[[ RAW DATA, beginning ]]

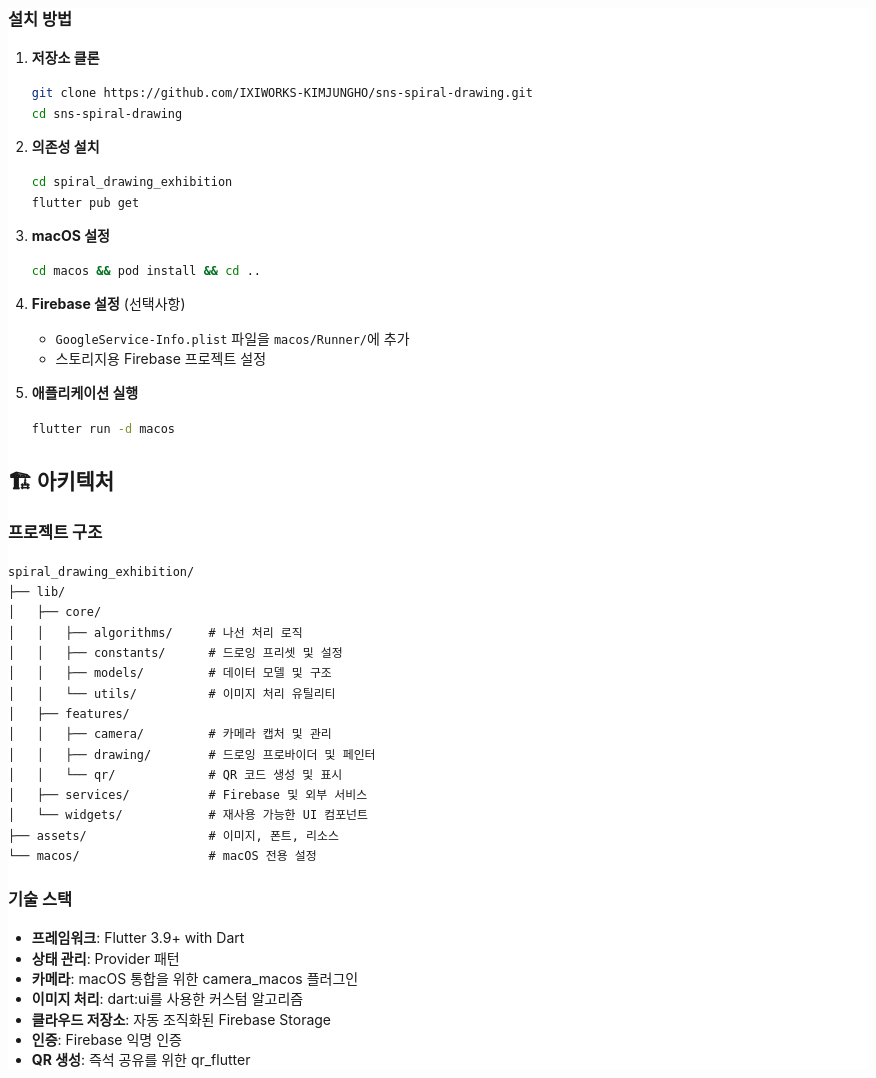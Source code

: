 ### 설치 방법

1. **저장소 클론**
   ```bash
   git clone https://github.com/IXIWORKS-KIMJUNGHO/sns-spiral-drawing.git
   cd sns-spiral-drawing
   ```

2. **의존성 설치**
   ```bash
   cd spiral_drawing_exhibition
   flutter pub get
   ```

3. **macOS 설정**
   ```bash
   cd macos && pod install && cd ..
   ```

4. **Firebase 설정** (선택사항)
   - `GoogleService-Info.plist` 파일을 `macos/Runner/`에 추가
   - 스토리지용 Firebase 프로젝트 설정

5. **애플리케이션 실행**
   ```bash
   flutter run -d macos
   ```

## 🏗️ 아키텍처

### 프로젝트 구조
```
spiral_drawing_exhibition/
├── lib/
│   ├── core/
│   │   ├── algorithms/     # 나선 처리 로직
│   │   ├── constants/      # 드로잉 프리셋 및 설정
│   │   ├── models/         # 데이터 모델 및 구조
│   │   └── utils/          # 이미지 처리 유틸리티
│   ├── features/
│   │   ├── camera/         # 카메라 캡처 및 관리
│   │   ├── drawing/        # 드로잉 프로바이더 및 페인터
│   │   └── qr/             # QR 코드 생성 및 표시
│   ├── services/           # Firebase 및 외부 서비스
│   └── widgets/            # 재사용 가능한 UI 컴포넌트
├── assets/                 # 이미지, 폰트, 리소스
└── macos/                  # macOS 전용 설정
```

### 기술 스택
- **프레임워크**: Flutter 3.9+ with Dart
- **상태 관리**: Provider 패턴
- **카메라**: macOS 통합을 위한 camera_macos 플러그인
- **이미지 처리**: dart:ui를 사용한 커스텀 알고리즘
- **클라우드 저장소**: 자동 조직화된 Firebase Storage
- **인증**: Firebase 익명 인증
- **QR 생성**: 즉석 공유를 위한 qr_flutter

[[ RAW DATA, end ]]

TASK OBJECTIVE :: Retype each line of the records exactly as it reads; no pictures belong in the copy.

SOLUTION TO THE EXERCISE ::
Source code

: ### 설치 방법

1. **저장소 클론**
   ```bash
   git clone https://github.com/IXIWORKS-KIMJUNGHO/sns-spiral-drawing.git
   cd sns-spiral-drawing
   ```

2. **의존성 설치**
   ```bash
   cd spiral_drawing_exhibition
   flutter pub get
   ```

3. **macOS 설정**
   ```bash
   cd macos && pod install && cd ..
   ```

4. **Firebase 설정** (선택사항)
   - `GoogleService-Info.plist` 파일을 `macos/Runner/`에 추가
   - 스토리지용 Firebase 프로젝트 설정

5. **애플리케이션 실행**
   ```bash
   flutter run -d macos
   ```

## 🏗️ 아키텍처

### 프로젝트 구조
```
spiral_drawing_exhibition/
├── lib/
│   ├── core/
│   │   ├── algorithms/     # 나선 처리 로직
│   │   ├── constants/      # 드로잉 프리셋 및 설정
│   │   ├── models/         # 데이터 모델 및 구조
│   │   └── utils/          # 이미지 처리 유틸리티
│   ├── features/
│   │   ├── camera/         # 카메라 캡처 및 관리
│   │   ├── drawing/        # 드로잉 프로바이더 및 페인터
│   │   └── qr/             # QR 코드 생성 및 표시
│   ├── services/           # Firebase 및 외부 서비스
│   └── widgets/            # 재사용 가능한 UI 컴포넌트
├── assets/                 # 이미지, 폰트, 리소스
└── macos/                  # macOS 전용 설정
```

### 기술 스택
- **프레임워크**: Flutter 3.9+ with Dart
- **상태 관리**: Provider 패턴
- **카메라**: macOS 통합을 위한 camera_macos 플러그인
- **이미지 처리**: dart:ui를 사용한 커스텀 알고리즘
- **클라우드 저장소**: 자동 조직화된 Firebase Storage
- **인증**: Firebase 익명 인증
- **QR 생성**: 즉석 공유를 위한 qr_flutter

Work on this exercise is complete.